** Records for this task follows **
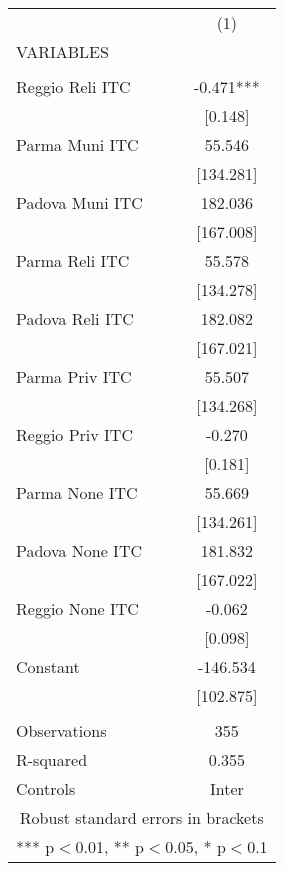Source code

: \begin{tabular}{lc} \hline
 & (1) \\
VARIABLES &  \\ \hline
 &  \\
Reggio Reli ITC & -0.471*** \\
 & [0.148] \\
Parma Muni ITC & 55.546 \\
 & [134.281] \\
Padova Muni ITC & 182.036 \\
 & [167.008] \\
Parma Reli ITC & 55.578 \\
 & [134.278] \\
Padova Reli ITC & 182.082 \\
 & [167.021] \\
Parma Priv ITC & 55.507 \\
 & [134.268] \\
Reggio Priv ITC & -0.270 \\
 & [0.181] \\
Parma None ITC & 55.669 \\
 & [134.261] \\
Padova None ITC & 181.832 \\
 & [167.022] \\
Reggio None ITC & -0.062 \\
 & [0.098] \\
Constant & -146.534 \\
 & [102.875] \\
 &  \\
Observations & 355 \\
R-squared & 0.355 \\
 Controls & Inter \\ \hline
\multicolumn{2}{c}{ Robust standard errors in brackets} \\
\multicolumn{2}{c}{ *** p$<$0.01, ** p$<$0.05, * p$<$0.1} \\
\end{tabular}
** End of Records for this task **
All of the lines above should be printed exactly, minus the pictures.

Source code

: \begin{tabular}{lc} \hline
 & (1) \\
VARIABLES &  \\ \hline
 &  \\
Reggio Reli ITC & -0.471*** \\
 & [0.148] \\
Parma Muni ITC & 55.546 \\
 & [134.281] \\
Padova Muni ITC & 182.036 \\
 & [167.008] \\
Parma Reli ITC & 55.578 \\
 & [134.278] \\
Padova Reli ITC & 182.082 \\
 & [167.021] \\
Parma Priv ITC & 55.507 \\
 & [134.268] \\
Reggio Priv ITC & -0.270 \\
 & [0.181] \\
Parma None ITC & 55.669 \\
 & [134.261] \\
Padova None ITC & 181.832 \\
 & [167.022] \\
Reggio None ITC & -0.062 \\
 & [0.098] \\
Constant & -146.534 \\
 & [102.875] \\
 &  \\
Observations & 355 \\
R-squared & 0.355 \\
 Controls & Inter \\ \hline
\multicolumn{2}{c}{ Robust standard errors in brackets} \\
\multicolumn{2}{c}{ *** p$<$0.01, ** p$<$0.05, * p$<$0.1} \\
\end{tabular}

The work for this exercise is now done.